Kapil Gupta received his primary and secondary education in Calcutta, India. He received his Bachelor’s degree in Electronics and Telecommunications Engineering in July 2001 from Amravati University, India. He received his Master’s degree in Electrical Engineering from the University of Missouri-Rolla in December 2003. He received his Ph.D. in Electrical Engineering at the University of Missouri-Rolla. His is currently serving as a postdoctoral fellow at Stoecker & Associates in Rolla, MO.

R. Joe Stanley is an Associate Professor in the Department of Electrical and Computer Engineering at Missouri University of Science and Technology. His research interests include signal and image processing, pattern recognition and automation. He is a Senior Member of the IEEE and a member of NAFIPS. He received the B.S.E.E. and M.S.E.E. degrees in electrical engineering and a Ph.D. degree in Computer Engineering and Computer Science from the University of Missouri-Columbia. As a graduate student at the University of Missouri-Columbia, he worked under training grants from the National Library of Medicine and the National Cancer Institute. Upon completing his doctoral study, he served as Principal Investigator for the Image Recognition program at Systems & Electronics, Inc. in St. Louis, MO.

William V. Stoecker received the B.S. in mathematics from Caltech in 1968, the M.S. in systems science from U.C.L.A. in 1970, and the M.D. from University of Missouri-Columbia in 1977. He is Clinical Assistant Professor of Internal Medicine-Dermatology at University of Missouri-Columbia and Adjunct Assistant Professor of Computer Science at Missouri University of Science and Technology. He is past president of the International Society for Digital Imaging of the Skin (ISDIS), past vice-president of the Sulzberger Institute for Dermatologic Education, and has been Chairman of the American Academy of Dermatology Task Force on Computer Data Bases, which has developed diagnostic and therapeutic software for dermatologists. He is president of Stoecker & Associates, developers of dermatology application software. His interests include intelligent systems and computer vision in dermatology and diagnostic problems in dermatology.
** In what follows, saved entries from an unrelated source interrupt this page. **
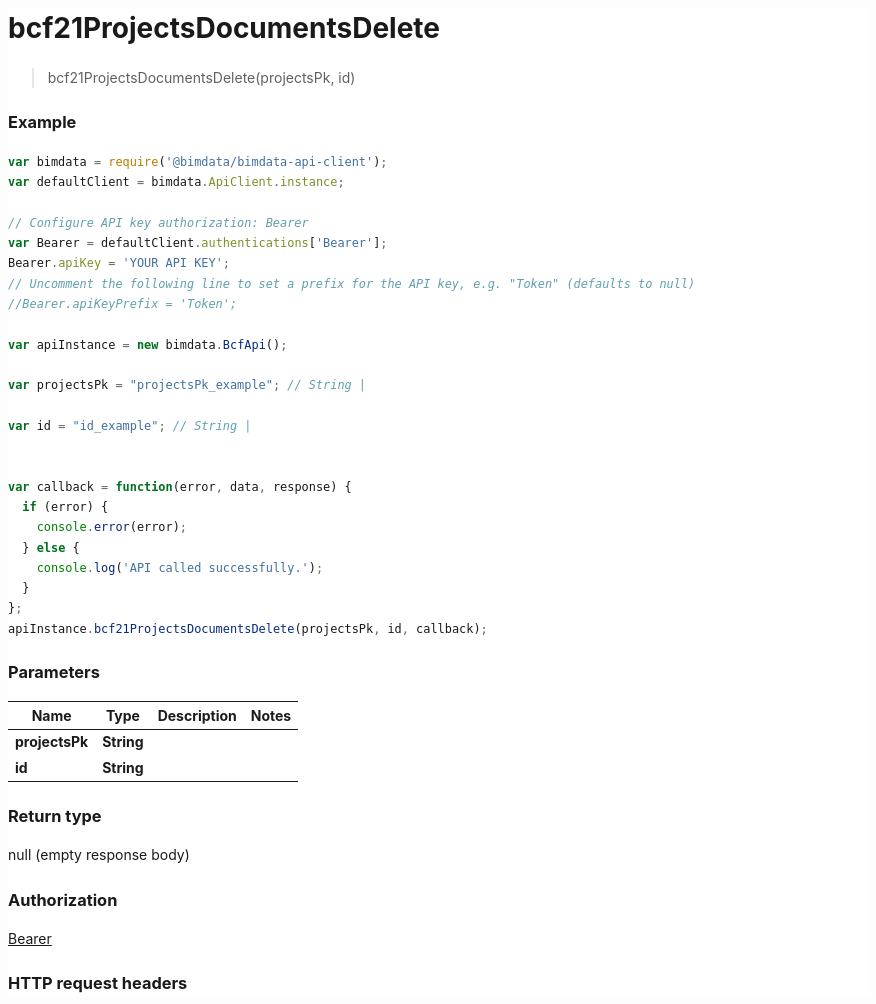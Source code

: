 <a name="bcf21ProjectsDocumentsDelete"></a>
# **bcf21ProjectsDocumentsDelete**
> bcf21ProjectsDocumentsDelete(projectsPk, id)





### Example
```javascript
var bimdata = require('@bimdata/bimdata-api-client');
var defaultClient = bimdata.ApiClient.instance;

// Configure API key authorization: Bearer
var Bearer = defaultClient.authentications['Bearer'];
Bearer.apiKey = 'YOUR API KEY';
// Uncomment the following line to set a prefix for the API key, e.g. "Token" (defaults to null)
//Bearer.apiKeyPrefix = 'Token';

var apiInstance = new bimdata.BcfApi();

var projectsPk = "projectsPk_example"; // String | 

var id = "id_example"; // String | 


var callback = function(error, data, response) {
  if (error) {
    console.error(error);
  } else {
    console.log('API called successfully.');
  }
};
apiInstance.bcf21ProjectsDocumentsDelete(projectsPk, id, callback);
```

### Parameters

Name | Type | Description  | Notes
------------- | ------------- | ------------- | -------------
 **projectsPk** | **String**|  | 
 **id** | **String**|  | 

### Return type

null (empty response body)

### Authorization

[Bearer](../README.md#Bearer)

### HTTP request headers
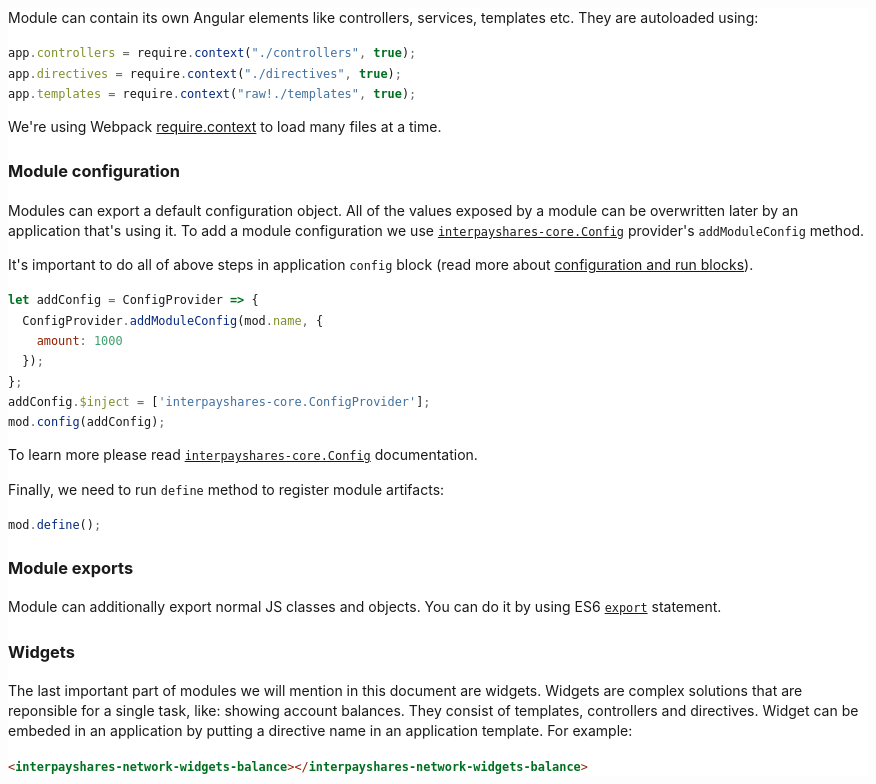 Module can contain its own Angular elements like controllers, services, templates etc. They are autoloaded using:

```js
app.controllers = require.context("./controllers", true);
app.directives = require.context("./directives", true);
app.templates = require.context("raw!./templates", true);
```

We're using Webpack [require.context](http://webpack.github.io/docs/context.html) to load many files at a time.

### Module configuration

Modules can export a default configuration object. All of the values exposed by a module can be overwritten later by an application that's using it. To add a module configuration we use [`interpayshares-core.Config`](https://github.com/payshares/interpayshares-core#interpayshares-coreconfig-service) provider's `addModuleConfig` method.

It's important to do all of above steps in application `config` block (read more about [configuration and run blocks](https://docs.angularjs.org/guide/module)).

```js
let addConfig = ConfigProvider => {
  ConfigProvider.addModuleConfig(mod.name, {
    amount: 1000
  });
};
addConfig.$inject = ['interpayshares-core.ConfigProvider'];
mod.config(addConfig);
```

To learn more please read [`interpayshares-core.Config`](https://github.com/payshares/interpayshares-core#interpayshares-coreconfig-service) documentation.

Finally, we need to run `define` method to register module artifacts:

```js
mod.define();
```

### Module exports

Module can additionally export normal JS classes and objects. You can do it by using ES6 [`export`](https://github.com/lukehoban/es6features#modules) statement.

### Widgets

The last important part of modules we will mention in this document are widgets. Widgets are complex solutions that are reponsible for a single task, like: showing account balances. They consist of templates, controllers and directives. Widget can be embeded in an application by putting a directive name in an application template. For example:

```html
<interpayshares-network-widgets-balance></interpayshares-network-widgets-balance>
```
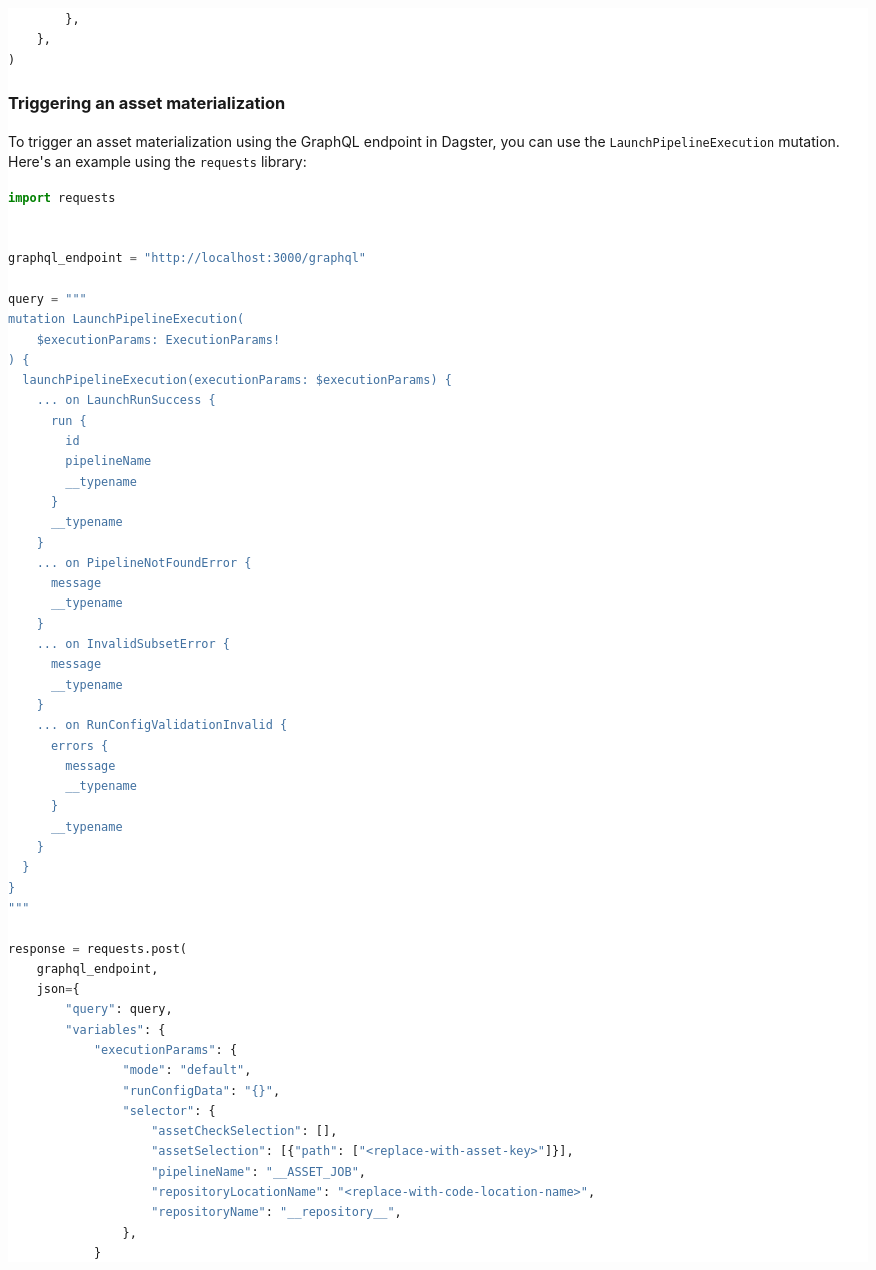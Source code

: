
```python
        },
    },
)
```

### Triggering an asset materialization

To trigger an asset materialization using the GraphQL endpoint in Dagster, you can use the `LaunchPipelineExecution` mutation. Here's an example using the `requests` library:

```python
import requests


graphql_endpoint = "http://localhost:3000/graphql"

query = """
mutation LaunchPipelineExecution(
    $executionParams: ExecutionParams!
) {
  launchPipelineExecution(executionParams: $executionParams) {
    ... on LaunchRunSuccess {
      run {
        id
        pipelineName
        __typename
      }
      __typename
    }
    ... on PipelineNotFoundError {
      message
      __typename
    }
    ... on InvalidSubsetError {
      message
      __typename
    }
    ... on RunConfigValidationInvalid {
      errors {
        message
        __typename
      }
      __typename
    }
  }
}
"""

response = requests.post(
    graphql_endpoint,
    json={
        "query": query,
        "variables": {
            "executionParams": {
                "mode": "default",
                "runConfigData": "{}",
                "selector": {
                    "assetCheckSelection": [],
                    "assetSelection": [{"path": ["<replace-with-asset-key>"]}],
                    "pipelineName": "__ASSET_JOB",
                    "repositoryLocationName": "<replace-with-code-location-name>",
                    "repositoryName": "__repository__",
                },
            }
```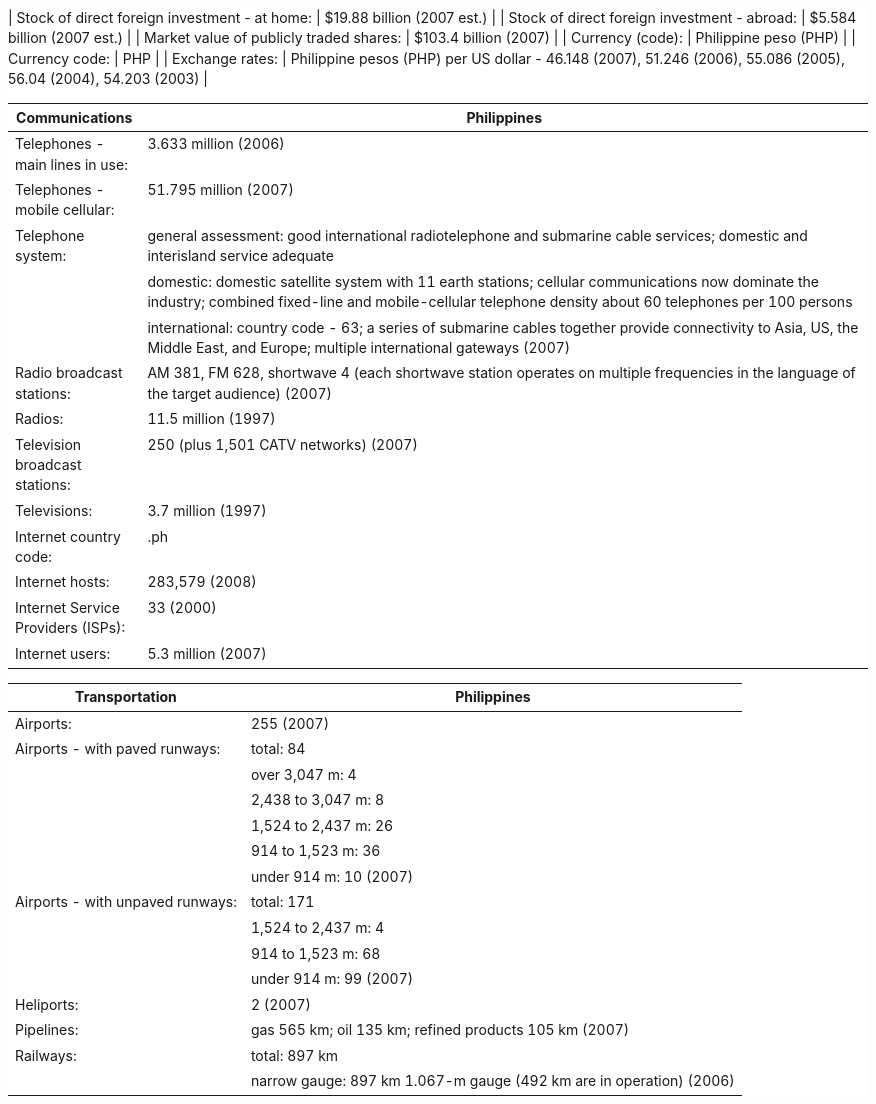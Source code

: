 | Stock of direct foreign investment - at home: | $19.88 billion (2007 est.) |
| Stock of direct foreign investment - abroad: | $5.584 billion (2007 est.) |
| Market value of publicly traded shares: | $103.4 billion (2007) |
| Currency (code): | Philippine peso (PHP) |
| Currency code: | PHP |
| Exchange rates: | Philippine pesos (PHP) per US dollar - 46.148 (2007), 51.246 (2006), 55.086 (2005), 56.04 (2004), 54.203 (2003) |

| Communications | Philippines |
| --- | --- |
| Telephones - main lines in use: | 3.633 million (2006) |
| Telephones - mobile cellular: | 51.795 million (2007) |
| Telephone system: | general assessment: good international radiotelephone and submarine cable services; domestic and interisland service adequate |
| | domestic: domestic satellite system with 11 earth stations; cellular communications now dominate the industry; combined fixed-line and mobile-cellular telephone density about 60 telephones per 100 persons |
| | international: country code - 63; a series of submarine cables together provide connectivity to Asia, US, the Middle East, and Europe; multiple international gateways (2007) |
| Radio broadcast stations: | AM 381, FM 628, shortwave 4 (each shortwave station operates on multiple frequencies in the language of the target audience) (2007) |
| Radios: | 11.5 million (1997) |
| Television broadcast stations: | 250 (plus 1,501 CATV networks) (2007) |
| Televisions: | 3.7 million (1997) |
| Internet country code: | .ph |
| Internet hosts: | 283,579 (2008) |
| Internet Service Providers (ISPs): | 33 (2000) |
| Internet users: | 5.3 million (2007) |

| Transportation | Philippines |
| --- | --- |
| Airports: | 255 (2007) |
| Airports - with paved runways: | total: 84 |
| | over 3,047 m: 4 |
| | 2,438 to 3,047 m: 8 |
| | 1,524 to 2,437 m: 26 |
| | 914 to 1,523 m: 36 |
| | under 914 m: 10 (2007) |
| Airports - with unpaved runways: | total: 171 |
| | 1,524 to 2,437 m: 4 |
| | 914 to 1,523 m: 68 |
| | under 914 m: 99 (2007) |
| Heliports: | 2 (2007) |
| Pipelines: | gas 565 km; oil 135 km; refined products 105 km (2007) |
| Railways: | total: 897 km |
| | narrow gauge: 897 km 1.067-m gauge (492 km are in operation) (2006) |
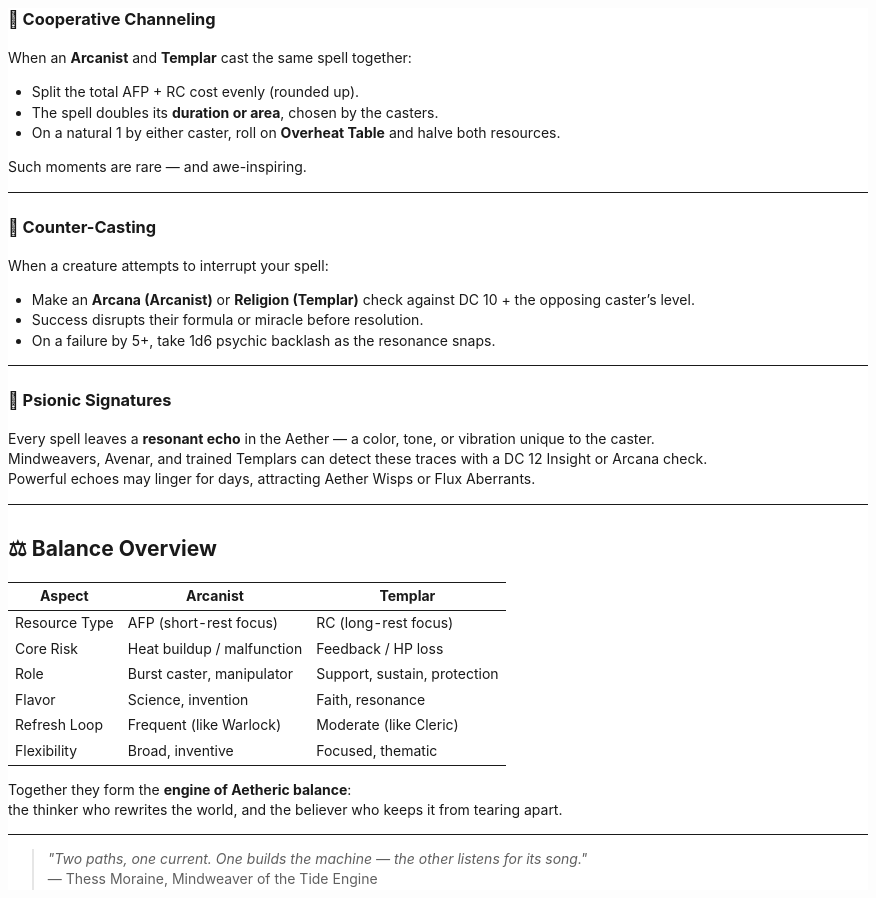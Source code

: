 ### 🔸 Cooperative Channeling

When an **Arcanist** and **Templar** cast the same spell together:

-   Split the total AFP + RC cost evenly (rounded up).
-   The spell doubles its **duration or area**, chosen by the casters.
-   On a natural 1 by either caster, roll on **Overheat Table** and halve both resources.

Such moments are rare — and awe-inspiring.

---

### 🔸 Counter-Casting

When a creature attempts to interrupt your spell:

-   Make an **Arcana (Arcanist)** or **Religion (Templar)** check against DC 10 + the opposing caster’s level.
-   Success disrupts their formula or miracle before resolution.
-   On a failure by 5+, take 1d6 psychic backlash as the resonance snaps.

---

### 🔸 Psionic Signatures

Every spell leaves a **resonant echo** in the Aether — a color, tone, or vibration unique to the caster.  
Mindweavers, Avenar, and trained Templars can detect these traces with a DC 12 Insight or Arcana check.  
Powerful echoes may linger for days, attracting Aether Wisps or Flux Aberrants.

---

## ⚖️ Balance Overview

| Aspect        | Arcanist                   | Templar                      |
| ------------- | -------------------------- | ---------------------------- |
| Resource Type | AFP (short-rest focus)     | RC (long-rest focus)         |
| Core Risk     | Heat buildup / malfunction | Feedback / HP loss           |
| Role          | Burst caster, manipulator  | Support, sustain, protection |
| Flavor        | Science, invention         | Faith, resonance             |
| Refresh Loop  | Frequent (like Warlock)    | Moderate (like Cleric)       |
| Flexibility   | Broad, inventive           | Focused, thematic            |

Together they form the **engine of Aetheric balance**:  
the thinker who rewrites the world, and the believer who keeps it from tearing apart.

---

> _"Two paths, one current. One builds the machine — the other listens for its song."_  
> — Thess Moraine, Mindweaver of the Tide Engine
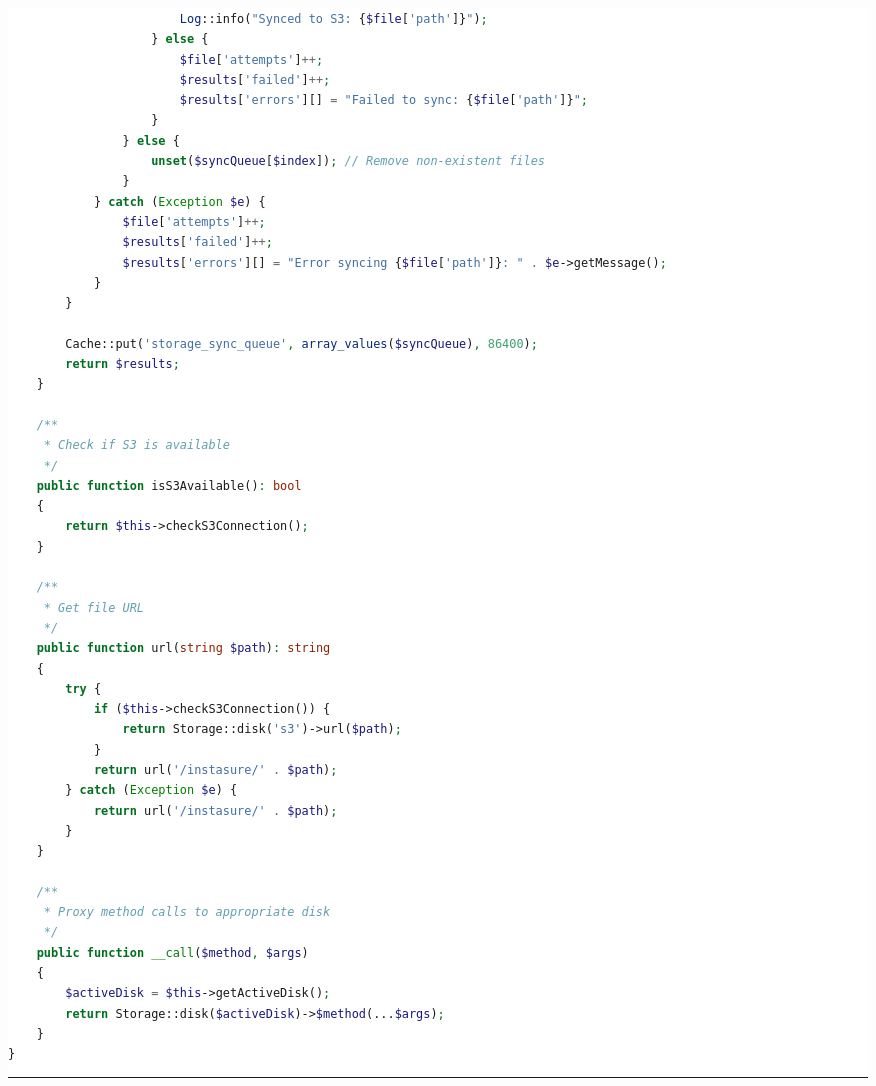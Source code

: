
 ```php
                        Log::info("Synced to S3: {$file['path']}");
                    } else {
                        $file['attempts']++;
                        $results['failed']++;
                        $results['errors'][] = "Failed to sync: {$file['path']}";
                    }
                } else {
                    unset($syncQueue[$index]); // Remove non-existent files
                }
            } catch (Exception $e) {
                $file['attempts']++;
                $results['failed']++;
                $results['errors'][] = "Error syncing {$file['path']}: " . $e->getMessage();
            }
        }

        Cache::put('storage_sync_queue', array_values($syncQueue), 86400);
        return $results;
    }

    /**
     * Check if S3 is available
     */
    public function isS3Available(): bool
    {
        return $this->checkS3Connection();
    }

    /**
     * Get file URL
     */
    public function url(string $path): string
    {
        try {
            if ($this->checkS3Connection()) {
                return Storage::disk('s3')->url($path);
            }
            return url('/instasure/' . $path);
        } catch (Exception $e) {
            return url('/instasure/' . $path);
        }
    }

    /**
     * Proxy method calls to appropriate disk
     */
    public function __call($method, $args)
    {
        $activeDisk = $this->getActiveDisk();
        return Storage::disk($activeDisk)->$method(...$args);
    }
}
```

---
Randy H. Moss received the B.S.E.E. and M.S.E.E. degrees in electrical engineering from the University of Arkansas where he was a National Merit Scholar and the Ph.D. degree from the University of Illinois, where he was an NSF Graduate Fellow. He is currently a Professor of Electrical and Computer Engineering at Missouri University of Science and Technology. His research interests are in the areas of image processing, pattern recognition and computer vision. He is especially interested in medical and industrial applications of machine vision techniques. He serves as an Associate Editor of Pattern Recognition and Computerized Medical Imaging and Graphics. Dr. Moss is a member of Sigma Xi, the Pattern Recognition Society, Eta Kappa Nu, Tau Beta Pi and Phi Kappa Phi.